On this island of Atlantis had arisen a powerful dynasty of kings, who ruled the whole island ... in addition they controlled Libya up to the borders of Egypt and Europe as far as Tyrrhenia.
This dynasty, gathering its whole power together, attempted to enslave your country and ours and all the territory within the strait. It was Solon who led an alliance of Greeks ... who was forced to overcome the invaders and finally celebrated victory.
At a later time there were earthquakes and floods of extraordinary violence, and in a single dreadful day and night ... the island of Atlantis was swallowed up by the sea and vanished; that is why the sea in that area is impassable to navigation, which is hindered by mud ... the remains of the sunken island.
With Critias the story goes back to gods and the likes. It tells of how the gods divided up the Earth.
Athene was given Greece and founded the Athenian state and Poseidon received Atlantis.
Poseiden made love to one of the island's girls - Cleito - and had ten sons by her. Each of these sons became ruler of part of Atlantis, with the overall king being Atlas (thus the name Atlantis and Atlantic).
The ten sons, as Atlantean kings, met up every sixth year to discuss laws and to pass judgement on wrongdoers. All went well for a long time and high moral standards were kept. But then the residents and kings became ambitious and greedy and Zeus decided to punish them.
... and that's all we really know from the original Plato writings.
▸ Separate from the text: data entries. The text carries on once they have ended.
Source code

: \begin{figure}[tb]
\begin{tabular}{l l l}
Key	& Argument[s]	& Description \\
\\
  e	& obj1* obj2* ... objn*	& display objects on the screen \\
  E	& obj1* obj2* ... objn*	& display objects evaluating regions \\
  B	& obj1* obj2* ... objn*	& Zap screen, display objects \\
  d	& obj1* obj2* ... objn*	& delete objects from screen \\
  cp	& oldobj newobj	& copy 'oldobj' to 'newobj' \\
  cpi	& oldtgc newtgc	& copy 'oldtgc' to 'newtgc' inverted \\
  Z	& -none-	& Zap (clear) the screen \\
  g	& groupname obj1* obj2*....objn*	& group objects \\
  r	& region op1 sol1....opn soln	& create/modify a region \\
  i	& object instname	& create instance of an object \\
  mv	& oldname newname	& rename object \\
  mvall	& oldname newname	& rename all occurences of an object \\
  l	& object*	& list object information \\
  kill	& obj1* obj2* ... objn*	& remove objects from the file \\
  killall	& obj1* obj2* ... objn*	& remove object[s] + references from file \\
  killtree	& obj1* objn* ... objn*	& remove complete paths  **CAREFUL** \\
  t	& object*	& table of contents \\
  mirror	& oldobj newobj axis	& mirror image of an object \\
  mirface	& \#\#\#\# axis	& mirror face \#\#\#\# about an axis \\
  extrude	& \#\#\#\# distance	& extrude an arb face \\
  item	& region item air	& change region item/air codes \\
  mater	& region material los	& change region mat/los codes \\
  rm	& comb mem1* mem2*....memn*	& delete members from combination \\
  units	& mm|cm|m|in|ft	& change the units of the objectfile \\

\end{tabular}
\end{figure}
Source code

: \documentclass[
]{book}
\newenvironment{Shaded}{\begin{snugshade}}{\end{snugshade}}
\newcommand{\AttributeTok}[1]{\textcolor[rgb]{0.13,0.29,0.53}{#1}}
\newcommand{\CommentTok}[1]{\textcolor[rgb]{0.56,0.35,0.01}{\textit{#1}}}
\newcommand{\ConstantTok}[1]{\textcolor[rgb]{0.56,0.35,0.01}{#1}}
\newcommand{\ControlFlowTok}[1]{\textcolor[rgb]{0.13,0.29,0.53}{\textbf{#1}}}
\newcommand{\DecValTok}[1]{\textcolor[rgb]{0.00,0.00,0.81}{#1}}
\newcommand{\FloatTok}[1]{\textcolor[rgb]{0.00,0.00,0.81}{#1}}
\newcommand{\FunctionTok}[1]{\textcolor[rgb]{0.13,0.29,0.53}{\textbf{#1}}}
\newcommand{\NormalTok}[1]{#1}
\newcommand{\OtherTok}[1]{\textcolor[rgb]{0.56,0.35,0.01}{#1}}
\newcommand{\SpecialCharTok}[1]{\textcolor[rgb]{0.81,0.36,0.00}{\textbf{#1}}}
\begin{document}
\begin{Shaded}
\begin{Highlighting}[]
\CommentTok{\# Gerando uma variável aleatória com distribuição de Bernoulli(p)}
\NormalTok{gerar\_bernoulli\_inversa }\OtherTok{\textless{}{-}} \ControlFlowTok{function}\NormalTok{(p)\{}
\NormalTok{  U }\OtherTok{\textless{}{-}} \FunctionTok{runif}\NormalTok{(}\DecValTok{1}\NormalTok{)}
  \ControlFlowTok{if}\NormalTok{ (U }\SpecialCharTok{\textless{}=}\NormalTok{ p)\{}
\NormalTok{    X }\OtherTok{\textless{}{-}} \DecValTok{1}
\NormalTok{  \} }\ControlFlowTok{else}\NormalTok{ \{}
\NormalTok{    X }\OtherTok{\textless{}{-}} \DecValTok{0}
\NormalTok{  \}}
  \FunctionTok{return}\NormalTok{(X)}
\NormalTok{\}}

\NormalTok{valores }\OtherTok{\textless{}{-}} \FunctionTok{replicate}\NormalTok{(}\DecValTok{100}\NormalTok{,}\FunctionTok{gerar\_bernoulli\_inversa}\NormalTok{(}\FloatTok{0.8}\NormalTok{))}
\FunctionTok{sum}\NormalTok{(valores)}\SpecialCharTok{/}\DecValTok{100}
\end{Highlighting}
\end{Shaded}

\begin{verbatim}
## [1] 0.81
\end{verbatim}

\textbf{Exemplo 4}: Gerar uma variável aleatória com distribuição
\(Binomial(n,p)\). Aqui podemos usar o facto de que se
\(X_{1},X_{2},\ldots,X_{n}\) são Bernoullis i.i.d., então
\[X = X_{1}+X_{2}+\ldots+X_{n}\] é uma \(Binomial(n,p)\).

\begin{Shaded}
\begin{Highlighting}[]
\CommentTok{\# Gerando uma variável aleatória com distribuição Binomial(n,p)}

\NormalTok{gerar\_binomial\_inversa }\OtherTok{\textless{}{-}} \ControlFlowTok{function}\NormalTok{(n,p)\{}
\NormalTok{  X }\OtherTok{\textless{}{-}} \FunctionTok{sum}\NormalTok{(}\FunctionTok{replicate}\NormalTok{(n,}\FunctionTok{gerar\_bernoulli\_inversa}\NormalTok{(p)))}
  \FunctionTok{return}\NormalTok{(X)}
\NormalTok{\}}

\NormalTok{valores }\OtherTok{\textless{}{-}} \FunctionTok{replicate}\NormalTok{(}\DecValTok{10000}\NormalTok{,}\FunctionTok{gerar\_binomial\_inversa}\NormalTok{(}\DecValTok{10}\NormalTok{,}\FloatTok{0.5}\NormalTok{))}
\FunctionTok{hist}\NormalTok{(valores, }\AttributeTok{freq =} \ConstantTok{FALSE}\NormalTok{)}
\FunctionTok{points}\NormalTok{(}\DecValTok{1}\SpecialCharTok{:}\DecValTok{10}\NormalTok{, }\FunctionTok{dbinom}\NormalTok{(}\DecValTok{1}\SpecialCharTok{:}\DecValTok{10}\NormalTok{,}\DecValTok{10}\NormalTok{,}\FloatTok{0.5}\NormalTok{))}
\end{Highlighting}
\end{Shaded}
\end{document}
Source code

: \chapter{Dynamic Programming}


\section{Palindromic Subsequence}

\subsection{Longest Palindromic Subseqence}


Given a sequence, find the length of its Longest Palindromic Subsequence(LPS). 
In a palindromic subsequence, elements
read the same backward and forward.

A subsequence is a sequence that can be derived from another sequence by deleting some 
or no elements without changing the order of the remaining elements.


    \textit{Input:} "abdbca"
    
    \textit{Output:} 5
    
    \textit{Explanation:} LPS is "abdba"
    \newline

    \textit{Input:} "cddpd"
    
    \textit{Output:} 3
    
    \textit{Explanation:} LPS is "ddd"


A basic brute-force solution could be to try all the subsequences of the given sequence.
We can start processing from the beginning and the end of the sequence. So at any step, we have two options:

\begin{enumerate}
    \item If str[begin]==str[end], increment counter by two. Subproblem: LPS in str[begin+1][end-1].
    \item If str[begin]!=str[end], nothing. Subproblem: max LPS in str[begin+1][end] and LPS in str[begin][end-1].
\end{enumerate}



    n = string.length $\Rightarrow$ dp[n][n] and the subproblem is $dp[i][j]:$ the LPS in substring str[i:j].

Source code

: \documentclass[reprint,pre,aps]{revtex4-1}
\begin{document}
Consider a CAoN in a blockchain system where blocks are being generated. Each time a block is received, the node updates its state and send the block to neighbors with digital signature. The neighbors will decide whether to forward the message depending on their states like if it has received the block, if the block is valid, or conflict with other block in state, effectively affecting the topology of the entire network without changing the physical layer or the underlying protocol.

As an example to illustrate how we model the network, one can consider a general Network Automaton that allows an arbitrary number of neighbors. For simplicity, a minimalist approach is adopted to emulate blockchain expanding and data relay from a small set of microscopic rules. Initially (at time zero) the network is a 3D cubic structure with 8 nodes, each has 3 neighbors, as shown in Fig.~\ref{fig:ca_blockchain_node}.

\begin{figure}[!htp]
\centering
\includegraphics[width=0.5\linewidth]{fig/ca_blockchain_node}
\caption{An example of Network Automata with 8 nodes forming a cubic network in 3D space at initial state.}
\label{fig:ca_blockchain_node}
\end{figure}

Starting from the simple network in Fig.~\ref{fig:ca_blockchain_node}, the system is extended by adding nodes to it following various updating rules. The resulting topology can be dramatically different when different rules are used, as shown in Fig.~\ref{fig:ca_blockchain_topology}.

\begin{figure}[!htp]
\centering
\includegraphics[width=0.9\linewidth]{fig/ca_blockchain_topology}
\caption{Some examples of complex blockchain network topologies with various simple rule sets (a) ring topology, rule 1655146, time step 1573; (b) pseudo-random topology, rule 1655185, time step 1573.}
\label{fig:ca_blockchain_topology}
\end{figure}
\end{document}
From there on books and writings have developed and theories developed.
In the The History and Power of Mind, for example, Richard Ingalese writes that Atlantis stretched from Northern Africa to the West Indies and the people who incarnated as Atlanteans were those who had been on Lemuria - another sunken continent.
According to Ingalese Atlantis reached the highest point of development, but materialism swept over the continent (sounds familiar!) and people turned to sensual abandonment. "Atlantis became a continent where a few immensely wealthy, powerful and strong egos rules the majority of the people, and made them their slaves."
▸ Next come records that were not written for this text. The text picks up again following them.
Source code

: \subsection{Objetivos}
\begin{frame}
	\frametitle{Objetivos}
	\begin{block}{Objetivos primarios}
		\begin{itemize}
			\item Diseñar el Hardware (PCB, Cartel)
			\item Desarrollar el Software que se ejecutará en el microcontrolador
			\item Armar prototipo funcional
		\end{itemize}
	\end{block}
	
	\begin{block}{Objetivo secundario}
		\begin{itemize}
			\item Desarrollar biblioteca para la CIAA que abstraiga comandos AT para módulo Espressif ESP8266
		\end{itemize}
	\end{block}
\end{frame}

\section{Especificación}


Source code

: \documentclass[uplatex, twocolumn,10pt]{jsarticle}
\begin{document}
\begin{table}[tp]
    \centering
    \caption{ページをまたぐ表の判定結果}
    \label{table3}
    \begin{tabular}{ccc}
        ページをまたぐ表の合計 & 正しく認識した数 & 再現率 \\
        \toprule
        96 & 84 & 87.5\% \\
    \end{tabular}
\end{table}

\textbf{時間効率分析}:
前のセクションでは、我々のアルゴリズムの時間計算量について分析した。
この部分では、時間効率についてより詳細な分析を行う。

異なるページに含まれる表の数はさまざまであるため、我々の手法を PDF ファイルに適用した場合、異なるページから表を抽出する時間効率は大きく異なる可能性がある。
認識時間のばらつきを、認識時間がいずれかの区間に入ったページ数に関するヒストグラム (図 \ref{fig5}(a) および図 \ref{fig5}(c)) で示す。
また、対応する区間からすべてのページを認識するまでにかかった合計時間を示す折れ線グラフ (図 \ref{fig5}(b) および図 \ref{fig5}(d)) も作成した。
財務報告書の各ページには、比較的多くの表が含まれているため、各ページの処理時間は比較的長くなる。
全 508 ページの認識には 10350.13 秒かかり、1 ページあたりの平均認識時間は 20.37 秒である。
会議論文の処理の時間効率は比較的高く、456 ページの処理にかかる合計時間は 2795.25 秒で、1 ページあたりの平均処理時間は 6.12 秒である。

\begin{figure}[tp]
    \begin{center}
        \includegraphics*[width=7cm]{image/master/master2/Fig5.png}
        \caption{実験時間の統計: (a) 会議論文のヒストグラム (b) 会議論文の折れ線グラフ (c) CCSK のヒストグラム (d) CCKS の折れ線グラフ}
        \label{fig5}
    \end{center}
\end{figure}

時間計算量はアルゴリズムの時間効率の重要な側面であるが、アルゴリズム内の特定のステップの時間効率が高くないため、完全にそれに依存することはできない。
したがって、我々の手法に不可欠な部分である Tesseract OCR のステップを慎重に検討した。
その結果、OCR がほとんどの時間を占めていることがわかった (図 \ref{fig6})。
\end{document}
All of this brought a reaction - karma - and Atlantis suddenly became submerged. Before the continent sunk beyond trace the upright inhabitants were taken to other countries by the Adepts and other civilisations were originated. The most advanced people moved to North Africa and laid the foundations of the Egyptian Empire.
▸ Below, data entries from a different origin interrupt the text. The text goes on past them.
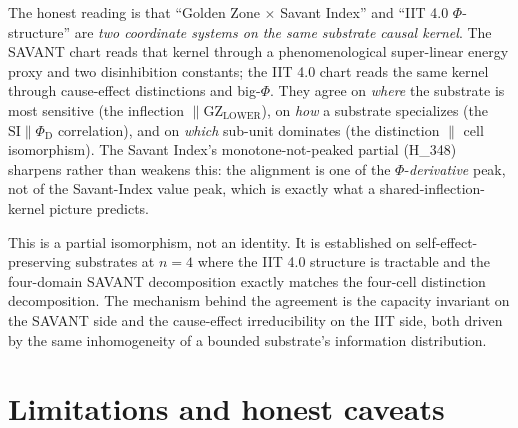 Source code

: \documentclass[11pt,a4paper]{article}
\newcommand{\GZL}{\mathrm{GZ_{LOWER}}}
\newcommand{\Svi}{\mathrm{SI}}
\newcommand{\PhiD}{\Phi_{\mathrm{D}}}
\begin{document}
The honest reading is that ``Golden Zone $\times$ Savant Index'' and
``IIT 4.0 $\Phi$-structure'' are \emph{two coordinate systems on the same
substrate causal kernel}. The SAVANT chart reads that kernel through a
phenomenological super-linear energy proxy and two disinhibition
constants; the IIT 4.0 chart reads the same kernel through cause-effect
distinctions and big-$\Phi$. They agree on \emph{where} the substrate is
most sensitive (the inflection $\parallel \GZL$), on \emph{how} a
substrate specializes (the $\Svi \parallel \PhiD$ correlation), and on
\emph{which} sub-unit dominates (the distinction $\parallel$ cell
isomorphism). The Savant Index's monotone-not-peaked partial (H\_348)
sharpens rather than weakens this: the alignment is one of the
$\Phi$-\emph{derivative} peak, not of the Savant-Index value peak, which is
exactly what a shared-inflection-kernel picture predicts.

This is a partial isomorphism, not an identity. It is established on
self-effect-preserving substrates at $n=4$ where the IIT 4.0 structure is
tractable and the four-domain SAVANT decomposition exactly matches the
four-cell distinction decomposition. The mechanism behind the agreement is
the capacity invariant on the SAVANT side and the cause-effect irreducibility
on the IIT side, both driven by the same inhomogeneity of a bounded
substrate's information distribution.

\section{Limitations and honest caveats}
\label{sec:limits}
\end{document}
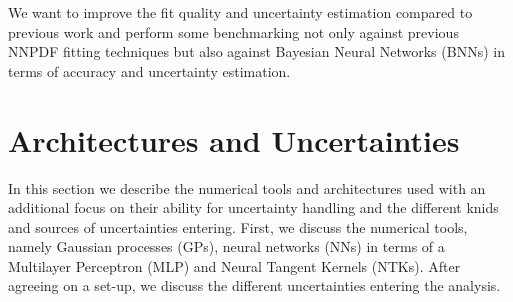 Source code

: \documentclass[11pt,a4paper]{article}
\begin{document}
We want to improve the fit quality and uncertainty estimation compared to previous work and perform some benchmarking not only against previous NNPDF fitting techniques but also against Bayesian Neural Networks (BNNs) in terms of accuracy and uncertainty estimation.

%
\section{Architectures and Uncertainties}
\label{sec:setup}
%
In this section we describe the numerical tools and architectures used with an additional focus on their ability for uncertainty handling and the different knids and sources of uncertainties entering. First, we discuss the numerical tools, namely Gaussian processes (GPs), neural networks (NNs) in terms of a Multilayer Perceptron (MLP) and Neural Tangent Kernels (NTKs). After agreeing on a set-up, we discuss the different uncertainties entering the analysis. 
%
\end{document}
Though, at the present time, we cannot establish the first hand truth about Atlantis there may well still be lessons we can learn from the stories themselves - there is a certain familiarity.
Top: Atlantis by Patroclus Kampanakis. Originally drawn in 1891, first published in his book "The procataclysm Communication of the Two Worlds via Atlantis"
Middle: 1882 Map of the Atlantean Empire, from Ignatius Donelly's "Atlantis: the Antediluvian World" 1882.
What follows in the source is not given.